Sunai, the main protagonist (and Kel Cheris analogue, for those Ninefox Gambit fans out there) grew up serving the AI god Iterate Fractal, a god that proved to be both more and less mortal than its followers expected. (Sidenote: many of the AI names in this book--also Reconcile Elegy, Register Parse, Acrimony Covenant--remind me of the moth names in Ninefox Gambit; they have a bit of that same mathematical flavor.) On the one hand, Iterate Fractal fell victim to the same mysterious corruption as most other AIs, killing most of its followers and destroying large parts of its city-state in a slightly-horrifying-to-read-about explosion of white roots. On the other hand, despite longstanding belief that something about Iterate Fractal prevented its resurrection as a human-piloted mecha robot called an ENGINE, it appears that an Iterate Fractal ENGINE has in fact been developed. Sunai's journey begins without a clear purpose--ever since the collapse of his former life, he's been on the run, hiding his true nature as a "relic" with some fragment of the AI's power. This meandering early section of the book suffers slightly from the lack of a clear direction and the absence of clear imagery to help the reader stay grounded. Without having established the signature traits of Sunai, his lover and potential betrayer Vayadi, or the relevant AIs, the story is sometimes bogged down in hard-to-follow conversations and internal monologues. As more details of the world emerge (and I let go of the need to understand every scrap of personal history the characters were obliquely referencing) the book became easier to follow. By the time Sunai and Vayadi are headed to Iterate Fractal's former home of Khuon Mo, I was fully engrossed.

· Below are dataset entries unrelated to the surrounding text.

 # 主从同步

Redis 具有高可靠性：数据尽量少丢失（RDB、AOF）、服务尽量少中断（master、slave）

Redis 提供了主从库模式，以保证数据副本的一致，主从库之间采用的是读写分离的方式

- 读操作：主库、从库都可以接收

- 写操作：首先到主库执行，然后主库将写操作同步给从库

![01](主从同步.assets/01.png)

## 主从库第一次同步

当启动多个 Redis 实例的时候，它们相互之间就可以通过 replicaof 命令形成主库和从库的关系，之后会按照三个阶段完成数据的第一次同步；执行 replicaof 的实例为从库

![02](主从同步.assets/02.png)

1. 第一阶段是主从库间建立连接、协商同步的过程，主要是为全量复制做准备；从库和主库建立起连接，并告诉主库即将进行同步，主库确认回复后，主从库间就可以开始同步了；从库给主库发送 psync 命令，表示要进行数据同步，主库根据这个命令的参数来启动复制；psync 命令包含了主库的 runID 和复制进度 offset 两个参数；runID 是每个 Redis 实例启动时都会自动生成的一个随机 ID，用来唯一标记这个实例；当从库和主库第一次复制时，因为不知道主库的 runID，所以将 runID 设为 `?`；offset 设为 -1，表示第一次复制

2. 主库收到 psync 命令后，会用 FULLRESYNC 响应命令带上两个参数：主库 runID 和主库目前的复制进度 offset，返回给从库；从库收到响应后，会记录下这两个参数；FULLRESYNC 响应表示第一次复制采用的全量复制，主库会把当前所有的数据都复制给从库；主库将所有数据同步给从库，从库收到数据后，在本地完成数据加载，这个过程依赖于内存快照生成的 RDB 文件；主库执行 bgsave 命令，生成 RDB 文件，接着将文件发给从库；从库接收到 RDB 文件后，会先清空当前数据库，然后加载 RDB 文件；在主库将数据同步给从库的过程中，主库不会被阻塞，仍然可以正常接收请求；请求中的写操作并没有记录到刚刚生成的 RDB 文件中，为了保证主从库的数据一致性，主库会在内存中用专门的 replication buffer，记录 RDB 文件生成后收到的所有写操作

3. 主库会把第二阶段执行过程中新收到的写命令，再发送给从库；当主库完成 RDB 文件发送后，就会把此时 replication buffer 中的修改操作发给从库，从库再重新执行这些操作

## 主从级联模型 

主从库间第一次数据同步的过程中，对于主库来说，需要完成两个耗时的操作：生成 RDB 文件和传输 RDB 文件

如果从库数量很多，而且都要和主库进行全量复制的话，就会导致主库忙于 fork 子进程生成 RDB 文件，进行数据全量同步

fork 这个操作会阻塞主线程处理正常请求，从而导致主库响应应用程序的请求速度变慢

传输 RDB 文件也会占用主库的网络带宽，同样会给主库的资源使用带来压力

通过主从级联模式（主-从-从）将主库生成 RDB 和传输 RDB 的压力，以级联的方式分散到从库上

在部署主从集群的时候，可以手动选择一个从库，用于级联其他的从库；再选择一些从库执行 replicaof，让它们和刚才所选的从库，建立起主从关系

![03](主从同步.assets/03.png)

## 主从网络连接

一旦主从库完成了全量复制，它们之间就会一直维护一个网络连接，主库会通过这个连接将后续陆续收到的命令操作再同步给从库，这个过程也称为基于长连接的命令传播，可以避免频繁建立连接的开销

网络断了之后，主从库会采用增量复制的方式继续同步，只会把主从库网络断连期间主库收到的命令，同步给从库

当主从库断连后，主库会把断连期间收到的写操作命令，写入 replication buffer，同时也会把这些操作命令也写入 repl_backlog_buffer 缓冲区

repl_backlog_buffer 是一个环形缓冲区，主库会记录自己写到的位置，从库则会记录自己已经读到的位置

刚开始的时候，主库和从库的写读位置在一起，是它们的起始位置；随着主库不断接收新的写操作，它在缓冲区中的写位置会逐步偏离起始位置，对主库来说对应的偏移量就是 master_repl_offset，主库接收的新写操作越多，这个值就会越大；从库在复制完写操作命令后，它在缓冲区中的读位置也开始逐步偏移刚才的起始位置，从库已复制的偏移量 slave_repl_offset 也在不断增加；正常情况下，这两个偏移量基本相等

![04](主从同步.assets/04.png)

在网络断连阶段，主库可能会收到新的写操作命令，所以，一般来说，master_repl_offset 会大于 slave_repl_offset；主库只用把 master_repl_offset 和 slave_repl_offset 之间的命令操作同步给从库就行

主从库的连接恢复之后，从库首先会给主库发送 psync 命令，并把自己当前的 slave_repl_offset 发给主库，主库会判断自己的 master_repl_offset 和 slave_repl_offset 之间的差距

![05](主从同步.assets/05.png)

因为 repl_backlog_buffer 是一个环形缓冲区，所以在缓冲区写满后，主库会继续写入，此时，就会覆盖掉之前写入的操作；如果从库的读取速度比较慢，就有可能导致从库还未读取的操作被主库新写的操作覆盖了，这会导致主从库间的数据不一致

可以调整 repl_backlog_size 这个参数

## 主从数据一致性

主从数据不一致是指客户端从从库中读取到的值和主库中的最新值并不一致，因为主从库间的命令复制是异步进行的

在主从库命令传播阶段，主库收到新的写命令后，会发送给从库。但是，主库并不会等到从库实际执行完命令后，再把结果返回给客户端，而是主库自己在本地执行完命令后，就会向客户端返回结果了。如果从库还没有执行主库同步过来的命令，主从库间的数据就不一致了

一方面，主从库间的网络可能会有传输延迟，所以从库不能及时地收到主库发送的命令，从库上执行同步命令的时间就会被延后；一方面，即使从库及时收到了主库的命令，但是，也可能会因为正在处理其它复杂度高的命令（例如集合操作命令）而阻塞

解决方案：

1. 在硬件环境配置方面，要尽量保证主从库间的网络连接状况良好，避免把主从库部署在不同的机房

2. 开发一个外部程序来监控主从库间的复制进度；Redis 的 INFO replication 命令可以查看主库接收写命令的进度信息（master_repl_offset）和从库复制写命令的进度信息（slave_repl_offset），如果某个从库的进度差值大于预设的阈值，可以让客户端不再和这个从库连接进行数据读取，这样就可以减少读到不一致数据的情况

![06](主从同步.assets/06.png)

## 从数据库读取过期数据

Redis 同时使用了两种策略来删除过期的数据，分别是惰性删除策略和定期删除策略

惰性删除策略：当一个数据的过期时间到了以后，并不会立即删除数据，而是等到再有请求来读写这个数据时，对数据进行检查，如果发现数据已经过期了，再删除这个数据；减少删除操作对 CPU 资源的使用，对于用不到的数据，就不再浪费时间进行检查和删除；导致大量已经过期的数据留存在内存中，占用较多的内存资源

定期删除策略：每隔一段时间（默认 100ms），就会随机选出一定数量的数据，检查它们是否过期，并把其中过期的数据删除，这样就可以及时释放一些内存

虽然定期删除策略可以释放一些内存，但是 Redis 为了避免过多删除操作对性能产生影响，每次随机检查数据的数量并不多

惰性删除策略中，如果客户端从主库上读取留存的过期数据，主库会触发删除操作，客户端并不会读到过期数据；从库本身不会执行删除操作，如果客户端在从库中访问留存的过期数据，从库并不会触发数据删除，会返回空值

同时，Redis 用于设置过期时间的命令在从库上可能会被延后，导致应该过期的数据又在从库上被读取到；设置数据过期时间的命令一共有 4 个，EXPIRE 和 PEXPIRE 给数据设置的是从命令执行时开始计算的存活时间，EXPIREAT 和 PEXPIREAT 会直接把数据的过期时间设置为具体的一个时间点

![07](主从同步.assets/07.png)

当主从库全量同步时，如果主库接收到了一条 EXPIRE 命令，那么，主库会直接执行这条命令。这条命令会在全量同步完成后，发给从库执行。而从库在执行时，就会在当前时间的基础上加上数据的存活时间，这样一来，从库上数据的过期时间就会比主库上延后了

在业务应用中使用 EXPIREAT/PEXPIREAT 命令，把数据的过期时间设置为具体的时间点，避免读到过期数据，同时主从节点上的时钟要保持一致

One particular aspect of the story merits special attention for helped to elevate it from a fun but relatively standard mecha story to something more complex with a richer texture. At various points in the story, Sunai cites and describes quasi-religious short texts (I imagine them being somewhat equivalent to psalms or Bible excerpts) called Leaves. Each Leaf, usually numbered, tells a short story about an Emanation of God (a Buddha-like figure, in my reading) and is interpreted in various ways by its readers--be they humans or AIs. I often find the excerpted fictional texts within books to be more interesting than the main plot, and especially in the early sections here the Leaves kept me interested in the world when Sunai himself was doing a less-than-satisfactory job. By keeping them brief, the author does a good job of not disrupting the flow of the story. Including the exegeses by various human and AI characters cast the audience in the role of interpreter as well, giving us the opportunity to draw our own conclusions about both the text itself and its in-universe readers.

Four and a half stars. A complex puzzle that would likely benefit from, and reward, a less plot-focused re-reading.